Webinar Highlights Racial Disparities of COVID-19 in Black Communities
You can watch a recording of this webinar here:
Here are some highlights:
The event was hosted by Derrick Blakley, who spent four decades as a television reporter and currently teaches at DePaul University. Blakley guided the conversation and directed questions to his panelists. Dr. Alan Jackson, Chief Cardiologist at Mercy Hospital and Assistant Professor at Rush University and State Rep. La Shawn Ford, state representative from Illinois House 8th District since 2007.
Despite African-Americans making up only 12% of the state’s population, roughly 22% of COVID-19 patients are black. Thirty-six percent of those killed by the virus in Illinois are Black. This is disproportionality even more severe in Chicago.
There are several factors to consider to begin to understand why African-Americans are more likely to be diagnosed. Chief among them are the underlying conditions within Black communities.
“The health in our community is not optimal,” said Dr. Jackson. “We have chronic diseases like diabetes, obesity, asthma, hypertension, even some cancers like prostate. All of these form a milieu that can put you at risk to be sick when something like a pandemic or a virus comes along.”
“What we’ve seen at our hospitals, like Mercy, Rush, Roseland, other community hospitals, is this toxic mix of a bad sort of substrate from these chronic diseases that’s exacerbated by [this virus].”
Rep. Ford’s district on the West Side of Chicago has seen some of these effects. “It’s pretty devastating, to say the least, that the Black community on the West Side of Chicago, like most urban areas throughout the country is feeling COVID-19 in the worst way.
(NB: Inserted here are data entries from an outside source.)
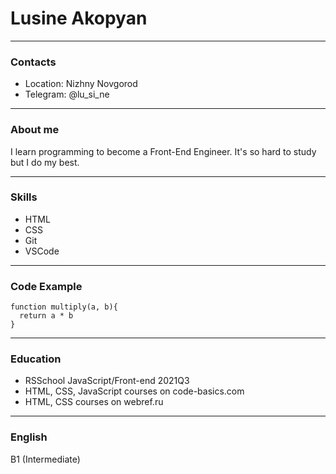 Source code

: # Lusine Akopyan
___
### Contacts

* Location: Nizhny Novgorod
* Telegram: @lu_si_ne

___
### About me

I learn programming to become a Front-End Engineer. It's so hard to study but I do my best.

___
### Skills

* HTML
* CSS
* Git
* VSCode

___
### Code Example

```
function multiply(a, b){
  return a * b
}
```
___
### Education

* RSSchool JavaScript/Front-end 2021Q3
* HTML, CSS, JavaScript courses on code-basics.com
* HTML, CSS courses on webref.ru

___
### English

B1 (Intermediate)
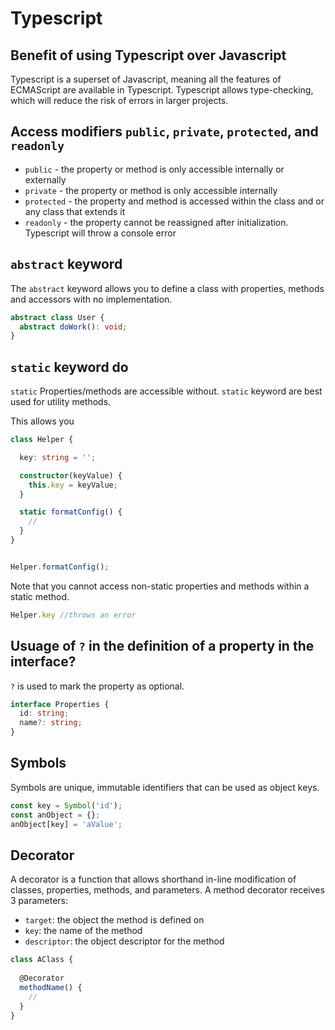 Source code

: # Typescript

## Benefit of using Typescript over Javascript

Typescript is a superset of Javascript, meaning all the features of ECMAScript are available in Typescript. Typescript allows type-checking, which will reduce the risk of errors in larger projects.

## Access modifiers `public`, `private`, `protected`, and `readonly`

* `public` - the property or method is only accessible internally or externally
* `private` - the property or method is only accessible internally
* `protected` - the property and method is accessed within the class and or any class that extends it 
* `readonly` - the property cannot be reassigned after initialization. Typescript will throw a console error

## `abstract` keyword

The `abstract` keyword allows you to define a class with properties, methods and accessors with no implementation.

```Typescript
abstract class User {
  abstract doWork(): void;
}
```

## `static` keyword do

`static` Properties/methods are accessible without. `static` keyword are best used for utility methods.

This allows you

```Typescript
class Helper {

  key: string = '';

  constructor(keyValue) {
    this.key = keyValue;
  }

  static formatConfig() {
    //
  }  
}


Helper.formatConfig();
```

Note that you cannot access non-static properties and methods within a static method.

```Typescript
Helper.key //throws an error
```

## Usuage of `?` in the definition of a property in the interface?

`?` is used to mark the property as optional. 

```Typescript
interface Properties {
  id: string;
  name?: string;
}
```

## Symbols

Symbols are unique, immutable identifiers that can be used as object keys. 

```Typescript
const key = Symbol('id');
const anObject = {};
anObject[key] = 'aValue';
```

## Decorator

A decorator is a function that allows shorthand in-line modification of classes, properties, methods, and parameters. A method decorator receives 3 parameters:
* `target`: the object the method is defined on
* `key`: the name of the method
* `descriptor`: the object descriptor for the method

```Typescript
class AClass {
  
  @Decorator
  methodName() {
    //
  }
}
``` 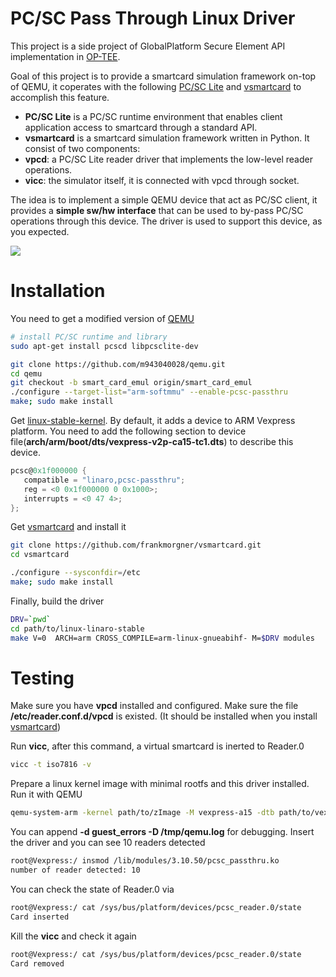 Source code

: PC/SC Pass Through Linux Driver
======

This project is a side project of GlobalPlatform Secure Element API implementation in [OP-TEE].

Goal of this project is to provide a smartcard simulation framework on-top of QEMU, it coperates with the following [PC/SC Lite] and [vsmartcard] to accomplish this feature.

- **PC/SC Lite** is a PC/SC runtime environment that enables client application access to smartcard through a standard API.
- **vsmartcard** is a smartcard simulation framework written in Python. It consist of two components:
 - **vpcd**: a PC/SC Lite reader driver that implements the low-level reader operations.
 - **vicc**: the simulator itself, it is connected with vpcd through socket.

The idea is to implement a simple QEMU device that act as PC/SC client, it provides a **simple sw/hw interface** that can be used to by-pass PC/SC operations through this device. The driver is used to support this device, as you expected.

![](https://docs.google.com/drawings/d/16mYZDc1jPuna_Vjr6kQnhd1yfxoECoCzcwiLQ9bZMVk/pub?w=711&h=701)

Installation
======
You need to get a modified version of [QEMU]

```sh
# install PC/SC runtime and library
sudo apt-get install pcscd libpcsclite-dev

git clone https://github.com/m943040028/qemu.git
cd qemu
git checkout -b smart_card_emul origin/smart_card_emul
./configure --target-list="arm-softmmu" --enable-pcsc-passthru
make; sudo make install
```

Get [linux-stable-kernel]. By default, it adds a device to ARM Vexpress platform. You need to add the following section to device file(**arch/arm/boot/dts/vexpress-v2p-ca15-tc1.dts**) to describe this device.

```c
pcsc@0x1f000000 {
   compatible = "linaro,pcsc-passthru";
   reg = <0 0x1f000000 0 0x1000>;
   interrupts = <0 47 4>;
};
```

Get [vsmartcard] and install it

```sh
git clone https://github.com/frankmorgner/vsmartcard.git
cd vsmartcard

./configure --sysconfdir=/etc
make; sudo make install
```

Finally, build the driver

```sh
DRV=`pwd`
cd path/to/linux-linaro-stable
make V=0  ARCH=arm CROSS_COMPILE=arm-linux-gnueabihf- M=$DRV modules
```

Testing
======

Make sure you have **vpcd** installed and configured. Make sure the file **/etc/reader.conf.d/vpcd** is existed. (It should be installed when you install [vsmartcard])

Run **vicc**, after this command, a virtual smartcard is inerted to Reader.0

```sh
vicc -t iso7816 -v
```

Prepare a linux kernel image with minimal rootfs and this driver installed. Run it with QEMU

```sh
qemu-system-arm -kernel path/to/zImage -M vexpress-a15 -dtb path/to/vexpress-v2p-ca15-tc1.dtb -m 1024 -append 'console=ttyAMA0,38400n8 init=/linuxrc' -serial stdio
```

You can append **-d guest_errors -D /tmp/qemu.log** for debugging. Insert the driver and you can see 10 readers detected

```sh
root@Vexpress:/ insmod /lib/modules/3.10.50/pcsc_passthru.ko 
number of reader detected: 10
```

You can check the state of Reader.0 via

```sh
root@Vexpress:/ cat /sys/bus/platform/devices/pcsc_reader.0/state 
Card inserted
```

Kill the **vicc** and check it again

```sh
root@Vexpress:/ cat /sys/bus/platform/devices/pcsc_reader.0/state 
Card removed

```

[OP-TEE]: https://github.com/OP-TEE
[QEMU]: https://github.com/m943040028/qemu/tree/smart_card_emul
[PC/SC Lite]: http://pcsclite.alioth.debian.org/pcsclite.html
[vsmartcard]: http://frankmorgner.github.io/vsmartcard/virtualsmartcard/README.html
[linux-stable-kernel]: https://git.linaro.org/?p=kernel/linux-linaro-stable.git

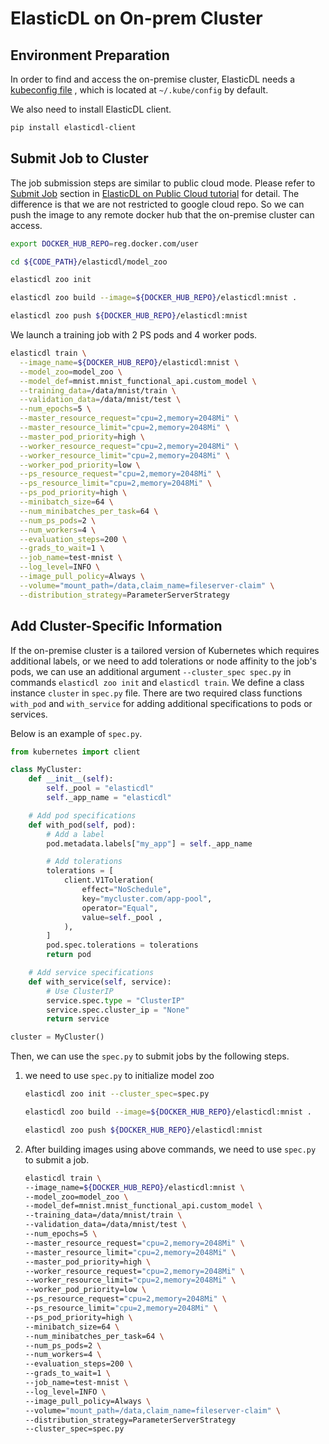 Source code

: # ElasticDL on On-prem Cluster

## Environment Preparation

In order to find and access the on-premise cluster, ElasticDL needs a
[kubeconfig file](https://kubernetes.io/docs/tasks/access-application-cluster/configure-access-multiple-clusters)
, which is located at `~/.kube/config` by default.

We also need to install ElasticDL client.

```bash
pip install elasticdl-client
```

## Submit Job to Cluster

The job submission steps are similar to public cloud mode. Please
refer to [Submit Job](elasticdl_cloud.md#submit-job-to-the-kubernetes-cluster)
section in [ElasticDL on Public Cloud tutorial](elasticdl_cloud.md)
for detail. The difference is that we are not restricted to google cloud
repo. So we can push the image to any remote docker hub that the on-premise
cluster can access.

```bash
export DOCKER_HUB_REPO=reg.docker.com/user

cd ${CODE_PATH}/elasticdl/model_zoo

elasticdl zoo init

elasticdl zoo build --image=${DOCKER_HUB_REPO}/elasticdl:mnist .

elasticdl zoo push ${DOCKER_HUB_REPO}/elasticdl:mnist
```

We launch a training job with 2 PS pods and 4 worker pods.

```bash
elasticdl train \
  --image_name=${DOCKER_HUB_REPO}/elasticdl:mnist \
  --model_zoo=model_zoo \
  --model_def=mnist.mnist_functional_api.custom_model \
  --training_data=/data/mnist/train \
  --validation_data=/data/mnist/test \
  --num_epochs=5 \
  --master_resource_request="cpu=2,memory=2048Mi" \
  --master_resource_limit="cpu=2,memory=2048Mi" \
  --master_pod_priority=high \
  --worker_resource_request="cpu=2,memory=2048Mi" \
  --worker_resource_limit="cpu=2,memory=2048Mi" \
  --worker_pod_priority=low \
  --ps_resource_request="cpu=2,memory=2048Mi" \
  --ps_resource_limit="cpu=2,memory=2048Mi" \
  --ps_pod_priority=high \
  --minibatch_size=64 \
  --num_minibatches_per_task=64 \
  --num_ps_pods=2 \
  --num_workers=4 \
  --evaluation_steps=200 \
  --grads_to_wait=1 \
  --job_name=test-mnist \
  --log_level=INFO \
  --image_pull_policy=Always \
  --volume="mount_path=/data,claim_name=fileserver-claim" \
  --distribution_strategy=ParameterServerStrategy
```

## Add Cluster-Specific Information

If the on-premise cluster is a tailored version of Kubernetes which
requires additional labels, or we need to add tolerations or node affinity
to the job's pods, we can use an additional argument
`--cluster_spec spec.py` in commands `elasticdl zoo init`
and `elasticdl train`. We define a class instance
`cluster` in `spec.py` file. There are two required class functions `with_pod`
and `with_service` for adding additional specifications to pods or services.

Below is an example of `spec.py`.

```python
from kubernetes import client

class MyCluster:
    def __init__(self):
        self._pool = "elasticdl"
        self._app_name = "elasticdl"

    # Add pod specifications
    def with_pod(self, pod):
        # Add a label
        pod.metadata.labels["my_app"] = self._app_name

        # Add tolerations
        tolerations = [
            client.V1Toleration(
                effect="NoSchedule",
                key="mycluster.com/app-pool",
                operator="Equal",
                value=self._pool ,
            ),
        ]
        pod.spec.tolerations = tolerations
        return pod

    # Add service specifications
    def with_service(self, service):
        # Use ClusterIP
        service.spec.type = "ClusterIP"
        service.spec.cluster_ip = "None"
        return service

cluster = MyCluster()
```

Then, we can use the `spec.py` to submit jobs by the following steps.

1. we need to use `spec.py` to initialize model zoo

    ```bash
    elasticdl zoo init --cluster_spec=spec.py

    elasticdl zoo build --image=${DOCKER_HUB_REPO}/elasticdl:mnist .

    elasticdl zoo push ${DOCKER_HUB_REPO}/elasticdl:mnist
    ```

1. After building images using above commands, we need to use `spec.py` to
submit a job.

    ```bash
    elasticdl train \
    --image_name=${DOCKER_HUB_REPO}/elasticdl:mnist \
    --model_zoo=model_zoo \
    --model_def=mnist.mnist_functional_api.custom_model \
    --training_data=/data/mnist/train \
    --validation_data=/data/mnist/test \
    --num_epochs=5 \
    --master_resource_request="cpu=2,memory=2048Mi" \
    --master_resource_limit="cpu=2,memory=2048Mi" \
    --master_pod_priority=high \
    --worker_resource_request="cpu=2,memory=2048Mi" \
    --worker_resource_limit="cpu=2,memory=2048Mi" \
    --worker_pod_priority=low \
    --ps_resource_request="cpu=2,memory=2048Mi" \
    --ps_resource_limit="cpu=2,memory=2048Mi" \
    --ps_pod_priority=high \
    --minibatch_size=64 \
    --num_minibatches_per_task=64 \
    --num_ps_pods=2 \
    --num_workers=4 \
    --evaluation_steps=200 \
    --grads_to_wait=1 \
    --job_name=test-mnist \
    --log_level=INFO \
    --image_pull_policy=Always \
    --volume="mount_path=/data,claim_name=fileserver-claim" \
    --distribution_strategy=ParameterServerStrategy
    --cluster_spec=spec.py
    ```

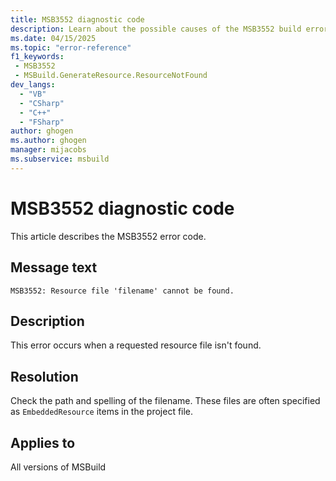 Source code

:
 ```yaml
---
title: MSB3552 diagnostic code
description: Learn about the possible causes of the MSB3552 build error and get troubleshooting tips.
ms.date: 04/15/2025
ms.topic: "error-reference"
f1_keywords:
 - MSB3552
 - MSBuild.GenerateResource.ResourceNotFound
dev_langs:
  - "VB"
  - "CSharp"
  - "C++"
  - "FSharp"
author: ghogen
ms.author: ghogen
manager: mijacobs
ms.subservice: msbuild
---
```

# MSB3552 diagnostic code

<!-- :::ErrorDefinitionDescription::: -->
<!-- :::editable-content name="introDescription"::: -->
This article describes the MSB3552 error code.
<!-- :::editable-content-end::: -->

## Message text

`MSB3552: Resource file 'filename' cannot be found.`

## Description

This error occurs when a requested resource file isn't found.

## Resolution

Check the path and spelling of the filename. These files are often specified as `EmbeddedResource` items in the project file.

## Applies to

All versions of MSBuild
There are many reasons: economic, underlying health conditions and having to go to work on front line jobs”, Ford said.
When asked about his criticism of the state’s response to the virus’ uneven impact, Ford shared his observations. “It seemed to be that you had to be privileged to be tested in the State of Illinois. I found that to be pretty disappointing,”
Rollout of testing was slow in Black communities, even as more information about the corna virus was revealed. With tests in limited supply in Chicago, most was conducted at the city’s major hospitals. This may have compounded the problem: most of those hospitals weren’t in Black communities.
“We have the University of Chicago and Rush downtown, but the vast swathes of the South and West Side are nowhere near a major teaching hospital,” Blakley explained. In mid-April, Governor Pritzker pledged to focus more on these areas by opening community testing sites. This may have been an “over-promise,” Blakley said.
In the ensuing weeks, testing has increased across the state and in Black communities specifically. Ford and Jackson agreed that testing needs to continue to increase if the state is to be successful in isolating the sick and those with asymptomatic cases.
From here, the webinar shifted focus to other topics, such as managing social distancing as the summer begins, outreach to younger community members, and Chicago’s latest efforts to connect and educate the neighborhoods with its Racial Equity Rapid Response Team.